Pada wanita itu, Ariel pamit. Pria itu juga bilang sepertinya hari ini ia akan pulang ke indekos saja setelah selesai pemotretan.

"Jangan lupa solat, A. Apa pun yang Aa lakukan, solatnya jangan dientar-entar," pesan sang mama dan Ariel mengangguk paham.

Menghabiskan waktu satu jam, Ariel tiba di tempat tujuan. Sebuah bangunan bergaya vintage dengan halaman sangat luas. Baru keluar dari mobil, Ariel sudah disambut salah satu model yang hari ini akan dirinya potret. Namanya Tabita, gadis berwajah Oriental dengan celana di atas paha.

Kenapa pada seneng banget ngumbar-ngumbar aset, sih. Sebagai cowok, kadang kayaknya kita nggak salah-salah amat, sih. Ya gimana, mau nggak diliat, tetep harus gue liat. Haduh, Riel, nongol dikit tuh si kembar nggak ngaruh kali, Riel.

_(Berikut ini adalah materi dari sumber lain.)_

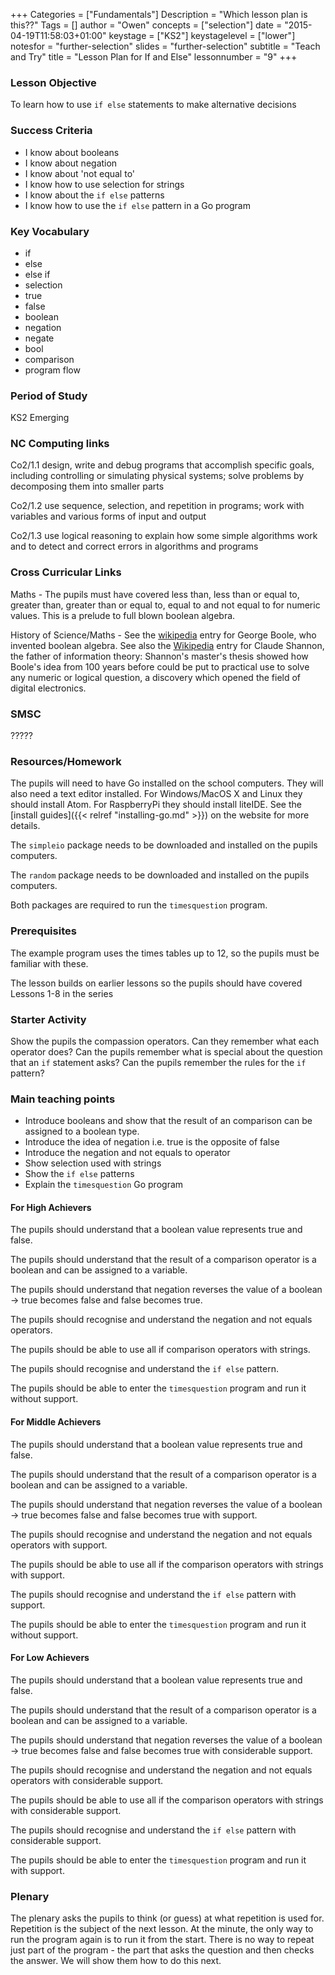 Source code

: +++
Categories = ["Fundamentals"]
Description = "Which lesson plan is this??"
Tags = []
author = "Owen"
concepts = ["selection"]
date = "2015-04-19T11:58:03+01:00"
keystage = ["KS2"]
keystagelevel = ["lower"]
notesfor = "further-selection"
slides = "further-selection"
subtitle = "Teach and Try"
title = "Lesson Plan for If and Else"
lessonnumber = "9"
+++
### Lesson Objective

To learn how to use `if else` statements to make alternative decisions
<!--more-->
### Success Criteria

* I know about booleans
* I know about negation
* I know about 'not equal to'
* I know how to use selection for strings
* I know about the `if else` patterns
* I know how to use the `if else` pattern in a Go program

### Key Vocabulary

* if
* else
* else if
* selection
* true
* false
* boolean
* negation
* negate
* bool
* comparison
* program flow

### Period of Study

KS2 Emerging

### NC Computing links

Co2/1.1    design, write and debug programs that accomplish specific goals,
including controlling or simulating physical systems; solve problems by
decomposing them into smaller parts

Co2/1.2    use sequence, selection, and repetition in programs; work with
variables and various forms of input and output

Co2/1.3    use logical reasoning to explain how some simple algorithms work and
to detect and correct errors in algorithms and programs

### Cross Curricular Links

Maths - The pupils must have covered less than, less than or equal to,
greater than, greater than or equal to, equal to and not equal to for
numeric values. This is a prelude to full blown boolean algebra.

History of Science/Maths - See the
[wikipedia](http://en.wikipedia.org/wiki/George_Boole) entry for George
Boole, who invented boolean algebra. See also the [Wikipedia](http://en.wikipedia.org/wiki/Claude_Shannon) entry for
Claude Shannon, the father of information theory: Shannon's master's
thesis showed how Boole's idea from 100 years before could be put to
practical use to solve any numeric or logical question, a discovery which
opened the field of digital electronics.

### SMSC

?????

### Resources/Homework

The pupils will need to have Go installed on the school computers. They will
also need a text editor installed. For Windows/MacOS X and Linux they should
install Atom. For RaspberryPi they should install liteIDE. See the
[install guides]({{< relref "installing-go.md" >}}) on the website for more
details.

The `simpleio` package needs to be downloaded and installed on the pupils
computers.

The `random` package needs to be downloaded and installed on the pupils computers.

Both packages are required to run the `timesquestion` program.

### Prerequisites

The example program uses the times tables up to 12, so the pupils
must be familiar with these.

The lesson builds on earlier lessons so the pupils should have
covered Lessons 1-8 in the series

### Starter Activity
Show the pupils the compassion operators. Can they remember what
each operator does?
Can the pupils remember what is special about the question that an
`if` statement asks?
Can the pupils remember the rules for the `if` pattern?

### Main teaching points

* Introduce booleans and show that the result of an comparison can be
assigned to a boolean type.
* Introduce the idea of negation i.e. true is the opposite of false
* Introduce the negation and not equals to operator
* Show selection used with strings
* Show the `if else` patterns
* Explain the `timesquestion` Go program

#### For High Achievers
The pupils should understand that a boolean value represents
true and false.

The pupils should understand that the result of a comparison operator
is a boolean and can be assigned to a variable.

The pupils should understand that negation reverses the value
of a boolean -> true becomes false and false becomes true.

The pupils should recognise and understand the negation and not
equals operators.

The pupils should be able to use all if comparison operators with
strings.

The pupils should recognise and understand the `if else` pattern.

The pupils should be able to enter the `timesquestion` program and
run it without support.

#### For Middle Achievers
The pupils should understand that a boolean value represents
true and false.

The pupils should understand that the result of a comparison operator
is a boolean and can be assigned to a variable.

The pupils should understand that negation reverses the value
of a boolean -> true becomes false and false becomes true with support.

The pupils should recognise and understand the negation and not
equals operators with support.

The pupils should be able to use all if the comparison operators with
strings with support.

The pupils should recognise and understand the `if else` pattern with support.

The pupils should be able to enter the `timesquestion` program and
run it without support.

#### For Low Achievers
The pupils should understand that a boolean value represents
true and false.

The pupils should understand that the result of a comparison operator
is a boolean and can be assigned to a variable.

The pupils should understand that negation reverses the value
of a boolean -> true becomes false and false becomes true with considerable support.

The pupils should recognise and understand the negation and not
equals operators with considerable support.

The pupils should be able to use all if the comparison operators with
strings with considerable support.

The pupils should recognise and understand the `if else` pattern with considerable
support.

The pupils should be able to enter the `timesquestion` program and
run it with support.

### Plenary
The plenary asks the pupils to think (or guess) at what repetition is used for.
Repetition is the subject of the next lesson.
At the minute, the only way to run the program again is to run it from the start.
There is no way to repeat just part of the program - the part that asks the
question and then checks the answer. We will show them how to do this next.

Ariel bermonolog dalam hati saat melihat gadis-gadis yang masih duduk di bangku SMA itu telah siap dengan outfit masing-masing.

"Rinai, lo yakin mau pake baju kayak gitu aja? Perut lo padahal bagus, loh, rata. Nggak mau dibuka aja kancing kemejanya. Pake bra yang modelan sport ini, kan?" Tabita mengomentari cara berpakaian salah satu kawannya.

"Aku gini aja, deh, Bita. Yang penting ikut pemotretan, kan?" Rinai dengan pelan menjawab ucapan Tabita membuat Ariel tertarik melihat ke arah gadis itu.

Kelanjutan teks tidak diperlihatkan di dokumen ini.